PROBLEM STATEMENT
Print out every record below, exactly as written.
================
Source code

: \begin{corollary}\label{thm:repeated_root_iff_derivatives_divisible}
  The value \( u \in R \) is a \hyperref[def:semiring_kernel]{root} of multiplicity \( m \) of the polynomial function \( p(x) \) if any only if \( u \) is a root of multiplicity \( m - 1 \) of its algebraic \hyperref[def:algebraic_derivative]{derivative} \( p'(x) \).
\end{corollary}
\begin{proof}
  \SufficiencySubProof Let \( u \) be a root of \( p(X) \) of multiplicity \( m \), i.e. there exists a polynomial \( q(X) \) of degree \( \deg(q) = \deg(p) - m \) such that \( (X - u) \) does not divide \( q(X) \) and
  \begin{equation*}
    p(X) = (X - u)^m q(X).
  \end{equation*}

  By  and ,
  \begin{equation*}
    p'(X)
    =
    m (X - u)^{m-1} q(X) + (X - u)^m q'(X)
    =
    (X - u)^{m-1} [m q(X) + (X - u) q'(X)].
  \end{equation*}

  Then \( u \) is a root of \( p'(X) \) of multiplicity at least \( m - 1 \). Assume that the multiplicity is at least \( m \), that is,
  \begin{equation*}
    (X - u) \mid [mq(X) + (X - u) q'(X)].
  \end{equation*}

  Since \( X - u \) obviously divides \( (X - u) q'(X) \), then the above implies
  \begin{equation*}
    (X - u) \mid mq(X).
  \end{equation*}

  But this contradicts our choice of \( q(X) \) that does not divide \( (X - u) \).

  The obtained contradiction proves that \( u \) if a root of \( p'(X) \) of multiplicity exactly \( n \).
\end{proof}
================
SOLUTION BELOW
Source code

: \begin{corollary}\label{thm:repeated_root_iff_derivatives_divisible}
  The value \( u \in R \) is a \hyperref[def:semiring_kernel]{root} of multiplicity \( m \) of the polynomial function \( p(x) \) if any only if \( u \) is a root of multiplicity \( m - 1 \) of its algebraic \hyperref[def:algebraic_derivative]{derivative} \( p'(x) \).
\end{corollary}
\begin{proof}
  \SufficiencySubProof Let \( u \) be a root of \( p(X) \) of multiplicity \( m \), i.e. there exists a polynomial \( q(X) \) of degree \( \deg(q) = \deg(p) - m \) such that \( (X - u) \) does not divide \( q(X) \) and
  \begin{equation*}
    p(X) = (X - u)^m q(X).
  \end{equation*}

  By  and ,
  \begin{equation*}
    p'(X)
    =
    m (X - u)^{m-1} q(X) + (X - u)^m q'(X)
    =
    (X - u)^{m-1} [m q(X) + (X - u) q'(X)].
  \end{equation*}

  Then \( u \) is a root of \( p'(X) \) of multiplicity at least \( m - 1 \). Assume that the multiplicity is at least \( m \), that is,
  \begin{equation*}
    (X - u) \mid [mq(X) + (X - u) q'(X)].
  \end{equation*}

  Since \( X - u \) obviously divides \( (X - u) q'(X) \), then the above implies
  \begin{equation*}
    (X - u) \mid mq(X).
  \end{equation*}

  But this contradicts our choice of \( q(X) \) that does not divide \( (X - u) \).

  The obtained contradiction proves that \( u \) if a root of \( p'(X) \) of multiplicity exactly \( n \).
\end{proof}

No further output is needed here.